Larbi Bennouna ne comprend pas plus, mais il a tiré ses conclusions. Il délocalise peu à peu ses activités aux États-Unis. Cette année, une douzaine de séminaires de SETYM se tiendront à Boston. Où ses clients peuvent accéder sans se cogner le nez sur une impénétrable forteresse.

« Au Canada, tout le monde est présumé coupable, et mon entreprise est traitée comme n’importe quelle binerie ! Les responsables américains, eux, nous appellent, ils vérifient que la demande est légitime, et bingo ! »

— Larbi Bennouna

Selon lui, le Canada a si mauvaise image auprès de ses clients potentiels que plusieurs ne veulent même plus essayer d’y venir. « Ce sont des gens haut placés, ils se sentent traités avec mépris. »

UNE LOTERIE

À l’Institut montréalais d’études du génocide et des droits de la personne, à l’Université Concordia, on se sent tout aussi impuissant devant la grande loterie des visas.

Depuis trois ans, l’organisme tient des séminaires annuels en prévention d’atrocités de masse.
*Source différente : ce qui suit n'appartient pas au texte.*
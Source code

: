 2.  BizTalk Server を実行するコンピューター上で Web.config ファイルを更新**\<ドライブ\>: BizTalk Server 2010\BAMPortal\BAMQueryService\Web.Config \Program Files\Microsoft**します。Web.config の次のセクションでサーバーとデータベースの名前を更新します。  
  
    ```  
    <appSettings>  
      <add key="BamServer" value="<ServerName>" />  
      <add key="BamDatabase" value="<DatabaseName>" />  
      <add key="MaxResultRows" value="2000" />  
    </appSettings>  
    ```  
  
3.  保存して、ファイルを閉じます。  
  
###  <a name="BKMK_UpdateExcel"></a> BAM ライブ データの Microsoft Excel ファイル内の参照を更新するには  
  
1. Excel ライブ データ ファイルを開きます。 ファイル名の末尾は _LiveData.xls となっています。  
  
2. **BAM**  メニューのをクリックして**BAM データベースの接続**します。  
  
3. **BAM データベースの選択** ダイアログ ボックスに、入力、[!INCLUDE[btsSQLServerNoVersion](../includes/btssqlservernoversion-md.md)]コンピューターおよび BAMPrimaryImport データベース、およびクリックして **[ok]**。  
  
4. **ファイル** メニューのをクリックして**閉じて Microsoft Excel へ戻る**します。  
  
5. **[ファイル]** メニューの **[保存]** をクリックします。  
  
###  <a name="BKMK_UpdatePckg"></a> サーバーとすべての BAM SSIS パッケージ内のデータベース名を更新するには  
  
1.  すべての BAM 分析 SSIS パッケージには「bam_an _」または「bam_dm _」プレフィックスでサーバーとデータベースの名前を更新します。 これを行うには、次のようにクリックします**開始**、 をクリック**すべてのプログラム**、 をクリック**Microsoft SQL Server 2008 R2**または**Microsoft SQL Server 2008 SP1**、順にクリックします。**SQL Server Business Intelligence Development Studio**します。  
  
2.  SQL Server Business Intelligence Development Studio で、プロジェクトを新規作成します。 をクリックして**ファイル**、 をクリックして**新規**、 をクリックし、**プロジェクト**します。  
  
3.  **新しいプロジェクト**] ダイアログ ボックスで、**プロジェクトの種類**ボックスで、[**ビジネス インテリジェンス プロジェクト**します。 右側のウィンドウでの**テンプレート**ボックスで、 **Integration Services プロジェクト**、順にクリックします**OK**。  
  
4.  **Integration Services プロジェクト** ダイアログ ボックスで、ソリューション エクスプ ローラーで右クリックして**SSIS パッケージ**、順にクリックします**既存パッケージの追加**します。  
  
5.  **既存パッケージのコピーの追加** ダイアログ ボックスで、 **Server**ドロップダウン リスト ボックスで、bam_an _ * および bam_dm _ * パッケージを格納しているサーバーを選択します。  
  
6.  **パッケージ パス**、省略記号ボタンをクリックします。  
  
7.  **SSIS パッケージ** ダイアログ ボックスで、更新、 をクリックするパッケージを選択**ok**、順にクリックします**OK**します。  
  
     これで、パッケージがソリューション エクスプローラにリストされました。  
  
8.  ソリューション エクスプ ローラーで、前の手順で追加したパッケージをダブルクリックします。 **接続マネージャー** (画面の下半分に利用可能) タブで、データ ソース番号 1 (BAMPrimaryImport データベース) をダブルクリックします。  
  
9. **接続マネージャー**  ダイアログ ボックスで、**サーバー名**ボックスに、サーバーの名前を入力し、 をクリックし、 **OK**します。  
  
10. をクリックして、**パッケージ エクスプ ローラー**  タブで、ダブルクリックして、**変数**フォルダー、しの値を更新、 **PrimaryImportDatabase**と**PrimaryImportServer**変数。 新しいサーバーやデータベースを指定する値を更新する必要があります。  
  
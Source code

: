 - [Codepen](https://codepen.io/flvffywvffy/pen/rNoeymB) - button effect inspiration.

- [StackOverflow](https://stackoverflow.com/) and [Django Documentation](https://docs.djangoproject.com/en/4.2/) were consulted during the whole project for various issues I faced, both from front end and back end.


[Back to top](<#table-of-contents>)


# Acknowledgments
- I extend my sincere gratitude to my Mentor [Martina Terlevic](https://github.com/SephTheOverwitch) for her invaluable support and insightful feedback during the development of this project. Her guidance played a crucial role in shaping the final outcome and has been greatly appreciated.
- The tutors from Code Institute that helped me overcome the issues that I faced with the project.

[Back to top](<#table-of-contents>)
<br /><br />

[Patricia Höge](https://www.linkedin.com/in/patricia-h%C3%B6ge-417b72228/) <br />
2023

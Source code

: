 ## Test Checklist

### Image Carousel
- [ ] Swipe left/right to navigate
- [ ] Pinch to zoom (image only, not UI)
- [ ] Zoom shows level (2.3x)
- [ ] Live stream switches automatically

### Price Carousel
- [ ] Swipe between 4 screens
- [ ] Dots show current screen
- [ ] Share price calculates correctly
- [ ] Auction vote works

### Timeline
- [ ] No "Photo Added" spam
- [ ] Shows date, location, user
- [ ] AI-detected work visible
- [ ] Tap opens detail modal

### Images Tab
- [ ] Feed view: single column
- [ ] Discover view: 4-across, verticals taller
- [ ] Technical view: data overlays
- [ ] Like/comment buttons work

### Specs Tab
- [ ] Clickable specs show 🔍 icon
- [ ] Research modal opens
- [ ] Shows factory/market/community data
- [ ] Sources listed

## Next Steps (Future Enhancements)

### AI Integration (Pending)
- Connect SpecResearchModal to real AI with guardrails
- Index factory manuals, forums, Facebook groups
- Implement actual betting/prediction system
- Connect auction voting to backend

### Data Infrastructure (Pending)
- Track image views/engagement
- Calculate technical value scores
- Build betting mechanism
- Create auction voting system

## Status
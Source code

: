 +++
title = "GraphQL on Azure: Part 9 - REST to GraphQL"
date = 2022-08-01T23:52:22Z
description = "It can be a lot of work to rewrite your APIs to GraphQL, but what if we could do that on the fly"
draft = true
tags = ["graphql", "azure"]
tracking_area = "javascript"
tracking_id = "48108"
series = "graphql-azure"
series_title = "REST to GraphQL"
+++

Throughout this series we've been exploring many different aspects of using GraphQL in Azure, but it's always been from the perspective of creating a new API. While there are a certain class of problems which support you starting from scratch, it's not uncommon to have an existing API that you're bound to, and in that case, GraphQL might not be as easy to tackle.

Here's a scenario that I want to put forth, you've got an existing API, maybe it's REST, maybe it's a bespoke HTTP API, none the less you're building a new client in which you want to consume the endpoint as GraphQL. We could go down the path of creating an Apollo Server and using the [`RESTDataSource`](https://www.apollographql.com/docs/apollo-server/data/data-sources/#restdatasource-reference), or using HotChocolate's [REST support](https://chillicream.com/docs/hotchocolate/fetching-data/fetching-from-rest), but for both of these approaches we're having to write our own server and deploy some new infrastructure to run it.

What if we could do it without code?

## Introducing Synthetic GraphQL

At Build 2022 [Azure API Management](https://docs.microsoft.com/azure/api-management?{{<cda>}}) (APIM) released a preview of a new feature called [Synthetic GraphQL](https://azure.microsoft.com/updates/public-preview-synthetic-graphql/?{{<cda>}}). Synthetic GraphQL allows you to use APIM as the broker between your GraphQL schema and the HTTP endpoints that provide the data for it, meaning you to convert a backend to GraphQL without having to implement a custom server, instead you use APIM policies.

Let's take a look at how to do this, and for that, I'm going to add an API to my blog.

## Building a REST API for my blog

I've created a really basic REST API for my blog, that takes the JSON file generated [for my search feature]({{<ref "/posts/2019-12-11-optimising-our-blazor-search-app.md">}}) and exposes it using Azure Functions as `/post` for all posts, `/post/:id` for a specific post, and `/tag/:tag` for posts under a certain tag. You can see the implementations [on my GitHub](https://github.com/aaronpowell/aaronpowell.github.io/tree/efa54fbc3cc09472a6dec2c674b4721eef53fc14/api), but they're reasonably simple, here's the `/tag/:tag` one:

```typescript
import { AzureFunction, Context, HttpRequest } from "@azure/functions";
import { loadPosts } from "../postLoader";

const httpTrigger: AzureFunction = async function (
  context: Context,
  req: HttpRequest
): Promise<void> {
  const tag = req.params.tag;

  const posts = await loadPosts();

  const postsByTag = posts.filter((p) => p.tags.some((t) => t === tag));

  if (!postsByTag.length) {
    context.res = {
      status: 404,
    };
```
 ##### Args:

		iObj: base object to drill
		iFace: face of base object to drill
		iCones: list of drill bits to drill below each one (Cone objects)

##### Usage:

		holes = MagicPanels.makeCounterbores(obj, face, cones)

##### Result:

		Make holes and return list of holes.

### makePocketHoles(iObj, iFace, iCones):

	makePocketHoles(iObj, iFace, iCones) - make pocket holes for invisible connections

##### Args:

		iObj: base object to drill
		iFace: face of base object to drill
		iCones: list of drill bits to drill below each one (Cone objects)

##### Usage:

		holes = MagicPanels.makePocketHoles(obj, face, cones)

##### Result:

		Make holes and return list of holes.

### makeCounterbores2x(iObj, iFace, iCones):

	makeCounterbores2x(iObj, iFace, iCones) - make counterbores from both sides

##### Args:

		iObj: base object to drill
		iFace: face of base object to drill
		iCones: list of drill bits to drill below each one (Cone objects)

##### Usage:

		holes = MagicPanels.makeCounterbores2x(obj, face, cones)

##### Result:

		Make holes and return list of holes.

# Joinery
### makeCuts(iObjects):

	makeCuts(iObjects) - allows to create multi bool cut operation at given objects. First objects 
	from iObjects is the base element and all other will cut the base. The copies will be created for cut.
Ses invités étrangers sont systématiquement refusés.

« Cette année, un seul participant sur 15 a pu venir », dit Marie Lamensch, directrice adjointe de l’organisation. C’est un Afghan. Les « refusés » viennent du Pakistan, du Kenya ou du Nigeria.

« Ils ont des profils respectables, ils travaillent pour des organisations internationales ou des agences de l’ONU », s’étonne Marie Lamensch.

Avant d’ajouter : « Ces gens ont autant à apprendre de nous que nous avons à apprendre d’eux. »

Une expertise dont le Canada a choisi de se priver.

QU’EN DIT LE GOUVERNEMENT ?

Le ministre de l’Immigration, John McCallum, a refusé de répondre à mes questions au sujet du traitement des demandes de visa de visiteur. Son service de communications, lui, ne commente pas les cas particuliers.